Exercise aim » Every line in the records below with the string "Refer" is to be copied out.

Data for the task »
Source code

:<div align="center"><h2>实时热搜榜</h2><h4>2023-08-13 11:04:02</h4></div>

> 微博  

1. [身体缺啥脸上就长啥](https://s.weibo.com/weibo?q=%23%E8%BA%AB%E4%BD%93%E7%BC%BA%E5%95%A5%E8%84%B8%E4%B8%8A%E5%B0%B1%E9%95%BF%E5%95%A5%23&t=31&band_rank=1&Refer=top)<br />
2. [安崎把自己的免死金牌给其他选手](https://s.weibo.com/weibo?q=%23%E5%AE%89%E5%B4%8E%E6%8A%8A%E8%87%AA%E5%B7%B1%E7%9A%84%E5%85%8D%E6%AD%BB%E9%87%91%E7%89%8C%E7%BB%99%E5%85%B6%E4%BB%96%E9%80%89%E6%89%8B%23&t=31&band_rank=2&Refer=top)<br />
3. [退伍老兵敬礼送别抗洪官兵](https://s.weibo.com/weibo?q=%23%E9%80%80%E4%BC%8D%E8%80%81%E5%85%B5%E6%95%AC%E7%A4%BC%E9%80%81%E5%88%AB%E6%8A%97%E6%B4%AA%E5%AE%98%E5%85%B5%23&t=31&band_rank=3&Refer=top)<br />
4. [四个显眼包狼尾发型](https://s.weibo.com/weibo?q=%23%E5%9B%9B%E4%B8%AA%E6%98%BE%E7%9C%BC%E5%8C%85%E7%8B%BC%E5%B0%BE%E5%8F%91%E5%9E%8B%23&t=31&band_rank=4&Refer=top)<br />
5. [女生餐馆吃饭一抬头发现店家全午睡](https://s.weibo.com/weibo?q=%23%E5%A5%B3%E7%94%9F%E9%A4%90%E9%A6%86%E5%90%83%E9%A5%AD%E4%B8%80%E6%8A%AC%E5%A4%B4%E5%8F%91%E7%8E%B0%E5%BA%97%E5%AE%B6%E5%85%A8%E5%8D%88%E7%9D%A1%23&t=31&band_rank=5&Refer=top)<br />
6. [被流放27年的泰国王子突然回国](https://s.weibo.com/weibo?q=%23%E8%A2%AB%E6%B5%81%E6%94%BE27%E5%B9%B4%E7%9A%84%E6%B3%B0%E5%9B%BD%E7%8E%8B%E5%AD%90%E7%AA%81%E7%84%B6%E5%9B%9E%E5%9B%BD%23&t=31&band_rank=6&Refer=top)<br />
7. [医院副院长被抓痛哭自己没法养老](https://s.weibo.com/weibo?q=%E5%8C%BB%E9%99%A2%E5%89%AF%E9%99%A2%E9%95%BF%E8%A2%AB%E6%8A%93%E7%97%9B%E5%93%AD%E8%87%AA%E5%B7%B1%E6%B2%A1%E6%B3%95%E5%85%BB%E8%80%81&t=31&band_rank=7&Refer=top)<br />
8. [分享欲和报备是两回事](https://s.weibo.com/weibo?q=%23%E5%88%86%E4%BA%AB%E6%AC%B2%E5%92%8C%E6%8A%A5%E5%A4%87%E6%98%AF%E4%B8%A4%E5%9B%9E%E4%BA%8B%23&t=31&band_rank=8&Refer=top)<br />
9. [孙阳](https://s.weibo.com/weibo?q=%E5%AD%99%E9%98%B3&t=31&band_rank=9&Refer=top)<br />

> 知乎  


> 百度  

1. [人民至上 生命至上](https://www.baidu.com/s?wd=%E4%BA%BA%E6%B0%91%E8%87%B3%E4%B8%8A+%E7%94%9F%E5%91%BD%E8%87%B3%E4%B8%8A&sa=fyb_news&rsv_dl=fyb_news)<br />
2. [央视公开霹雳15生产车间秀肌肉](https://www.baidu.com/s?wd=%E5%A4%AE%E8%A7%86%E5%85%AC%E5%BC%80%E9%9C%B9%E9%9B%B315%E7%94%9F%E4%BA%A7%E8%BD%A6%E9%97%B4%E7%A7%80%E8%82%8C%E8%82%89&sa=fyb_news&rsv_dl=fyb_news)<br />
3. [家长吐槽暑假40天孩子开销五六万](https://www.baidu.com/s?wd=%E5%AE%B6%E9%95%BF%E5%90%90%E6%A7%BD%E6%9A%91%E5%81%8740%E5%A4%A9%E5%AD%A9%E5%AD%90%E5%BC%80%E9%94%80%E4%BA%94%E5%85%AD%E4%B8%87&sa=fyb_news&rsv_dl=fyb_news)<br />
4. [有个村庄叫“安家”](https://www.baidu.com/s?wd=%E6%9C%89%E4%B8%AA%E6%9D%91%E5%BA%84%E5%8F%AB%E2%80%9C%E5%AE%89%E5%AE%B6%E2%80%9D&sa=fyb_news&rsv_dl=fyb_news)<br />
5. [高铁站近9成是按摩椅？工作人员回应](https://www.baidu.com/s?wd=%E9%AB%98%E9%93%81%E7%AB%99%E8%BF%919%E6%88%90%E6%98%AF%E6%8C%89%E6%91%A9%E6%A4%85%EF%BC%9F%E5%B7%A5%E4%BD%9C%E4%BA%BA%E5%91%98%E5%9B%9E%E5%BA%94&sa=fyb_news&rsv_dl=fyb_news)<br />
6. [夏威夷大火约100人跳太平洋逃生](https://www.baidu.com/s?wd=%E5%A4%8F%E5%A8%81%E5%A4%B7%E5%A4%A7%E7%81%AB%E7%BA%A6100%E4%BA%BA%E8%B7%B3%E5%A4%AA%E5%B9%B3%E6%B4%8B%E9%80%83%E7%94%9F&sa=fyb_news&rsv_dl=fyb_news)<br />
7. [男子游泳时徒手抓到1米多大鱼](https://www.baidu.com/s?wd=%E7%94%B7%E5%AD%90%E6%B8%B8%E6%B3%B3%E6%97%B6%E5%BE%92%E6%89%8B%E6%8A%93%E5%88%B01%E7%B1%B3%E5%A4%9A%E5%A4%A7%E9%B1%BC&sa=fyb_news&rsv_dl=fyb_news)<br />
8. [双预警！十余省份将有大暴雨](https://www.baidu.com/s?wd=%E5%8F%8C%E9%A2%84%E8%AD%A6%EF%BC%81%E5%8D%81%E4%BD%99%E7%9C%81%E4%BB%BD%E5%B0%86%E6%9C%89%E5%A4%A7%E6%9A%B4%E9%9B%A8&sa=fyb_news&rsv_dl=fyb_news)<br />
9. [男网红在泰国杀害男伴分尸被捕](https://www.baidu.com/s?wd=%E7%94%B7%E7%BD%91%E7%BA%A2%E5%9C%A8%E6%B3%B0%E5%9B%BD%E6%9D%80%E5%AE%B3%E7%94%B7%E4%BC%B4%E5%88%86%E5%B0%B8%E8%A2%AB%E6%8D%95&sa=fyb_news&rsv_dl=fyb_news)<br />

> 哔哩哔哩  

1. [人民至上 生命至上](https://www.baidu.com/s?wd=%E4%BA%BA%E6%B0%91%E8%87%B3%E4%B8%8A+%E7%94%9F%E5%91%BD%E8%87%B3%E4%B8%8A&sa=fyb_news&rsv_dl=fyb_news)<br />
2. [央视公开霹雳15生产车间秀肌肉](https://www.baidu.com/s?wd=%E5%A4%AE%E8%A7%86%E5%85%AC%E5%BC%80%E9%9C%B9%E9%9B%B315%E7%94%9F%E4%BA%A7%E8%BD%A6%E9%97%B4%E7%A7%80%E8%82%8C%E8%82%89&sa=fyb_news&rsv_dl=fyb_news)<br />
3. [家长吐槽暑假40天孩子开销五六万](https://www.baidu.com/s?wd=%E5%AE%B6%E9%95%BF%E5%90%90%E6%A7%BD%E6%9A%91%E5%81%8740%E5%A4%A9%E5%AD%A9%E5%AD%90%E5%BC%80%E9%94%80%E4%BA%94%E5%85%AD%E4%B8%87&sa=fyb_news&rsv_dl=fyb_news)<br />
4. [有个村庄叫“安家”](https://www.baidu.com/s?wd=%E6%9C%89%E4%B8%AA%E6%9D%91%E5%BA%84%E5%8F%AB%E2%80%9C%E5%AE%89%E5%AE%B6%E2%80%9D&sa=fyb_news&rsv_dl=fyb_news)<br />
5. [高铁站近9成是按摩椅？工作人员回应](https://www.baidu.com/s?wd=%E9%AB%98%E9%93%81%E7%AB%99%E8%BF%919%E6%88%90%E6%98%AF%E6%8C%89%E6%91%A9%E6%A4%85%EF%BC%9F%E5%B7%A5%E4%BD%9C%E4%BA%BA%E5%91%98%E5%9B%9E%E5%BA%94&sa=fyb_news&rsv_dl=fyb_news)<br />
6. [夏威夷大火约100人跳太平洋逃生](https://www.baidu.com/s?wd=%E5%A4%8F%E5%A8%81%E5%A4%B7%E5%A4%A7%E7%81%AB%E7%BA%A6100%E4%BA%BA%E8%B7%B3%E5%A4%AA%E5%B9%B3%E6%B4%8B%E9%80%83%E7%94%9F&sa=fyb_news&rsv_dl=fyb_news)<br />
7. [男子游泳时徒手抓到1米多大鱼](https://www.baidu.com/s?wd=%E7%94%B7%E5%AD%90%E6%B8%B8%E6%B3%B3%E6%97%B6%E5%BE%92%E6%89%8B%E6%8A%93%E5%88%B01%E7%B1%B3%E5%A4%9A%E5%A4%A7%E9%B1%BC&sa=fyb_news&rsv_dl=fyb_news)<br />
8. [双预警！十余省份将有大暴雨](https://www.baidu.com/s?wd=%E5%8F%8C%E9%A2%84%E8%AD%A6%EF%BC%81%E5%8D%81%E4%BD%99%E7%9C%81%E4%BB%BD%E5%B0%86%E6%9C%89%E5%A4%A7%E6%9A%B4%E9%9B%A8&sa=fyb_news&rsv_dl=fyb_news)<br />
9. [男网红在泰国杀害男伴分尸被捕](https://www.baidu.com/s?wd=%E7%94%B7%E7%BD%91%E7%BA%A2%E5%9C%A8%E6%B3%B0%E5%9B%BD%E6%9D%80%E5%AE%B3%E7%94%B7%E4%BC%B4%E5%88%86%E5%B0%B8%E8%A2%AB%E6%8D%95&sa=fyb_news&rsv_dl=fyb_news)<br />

Reply »
1. [身体缺啥脸上就长啥](https://s.weibo.com/weibo?q=%23%E8%BA%AB%E4%BD%93%E7%BC%BA%E5%95%A5%E8%84%B8%E4%B8%8A%E5%B0%B1%E9%95%BF%E5%95%A5%23&t=31&band_rank=1&Refer=top)<br />
2. [安崎把自己的免死金牌给其他选手](https://s.weibo.com/weibo?q=%23%E5%AE%89%E5%B4%8E%E6%8A%8A%E8%87%AA%E5%B7%B1%E7%9A%84%E5%85%8D%E6%AD%BB%E9%87%91%E7%89%8C%E7%BB%99%E5%85%B6%E4%BB%96%E9%80%89%E6%89%8B%23&t=31&band_rank=2&Refer=top)<br />
3. [退伍老兵敬礼送别抗洪官兵](https://s.weibo.com/weibo?q=%23%E9%80%80%E4%BC%8D%E8%80%81%E5%85%B5%E6%95%AC%E7%A4%BC%E9%80%81%E5%88%AB%E6%8A%97%E6%B4%AA%E5%AE%98%E5%85%B5%23&t=31&band_rank=3&Refer=top)<br />
4. [四个显眼包狼尾发型](https://s.weibo.com/weibo?q=%23%E5%9B%9B%E4%B8%AA%E6%98%BE%E7%9C%BC%E5%8C%85%E7%8B%BC%E5%B0%BE%E5%8F%91%E5%9E%8B%23&t=31&band_rank=4&Refer=top)<br />
5. [女生餐馆吃饭一抬头发现店家全午睡](https://s.weibo.com/weibo?q=%23%E5%A5%B3%E7%94%9F%E9%A4%90%E9%A6%86%E5%90%83%E9%A5%AD%E4%B8%80%E6%8A%AC%E5%A4%B4%E5%8F%91%E7%8E%B0%E5%BA%97%E5%AE%B6%E5%85%A8%E5%8D%88%E7%9D%A1%23&t=31&band_rank=5&Refer=top)<br />
6. [被流放27年的泰国王子突然回国](https://s.weibo.com/weibo?q=%23%E8%A2%AB%E6%B5%81%E6%94%BE27%E5%B9%B4%E7%9A%84%E6%B3%B0%E5%9B%BD%E7%8E%8B%E5%AD%90%E7%AA%81%E7%84%B6%E5%9B%9E%E5%9B%BD%23&t=31&band_rank=6&Refer=top)<br />
7. [医院副院长被抓痛哭自己没法养老](https://s.weibo.com/weibo?q=%E5%8C%BB%E9%99%A2%E5%89%AF%E9%99%A2%E9%95%BF%E8%A2%AB%E6%8A%93%E7%97%9B%E5%93%AD%E8%87%AA%E5%B7%B1%E6%B2%A1%E6%B3%95%E5%85%BB%E8%80%81&t=31&band_rank=7&Refer=top)<br />
8. [分享欲和报备是两回事](https://s.weibo.com/weibo?q=%23%E5%88%86%E4%BA%AB%E6%AC%B2%E5%92%8C%E6%8A%A5%E5%A4%87%E6%98%AF%E4%B8%A4%E5%9B%9E%E4%BA%8B%23&t=31&band_rank=8&Refer=top)<br />
9. [孙阳](https://s.weibo.com/weibo?q=%E5%AD%99%E9%98%B3&t=31&band_rank=9&Refer=top)<br />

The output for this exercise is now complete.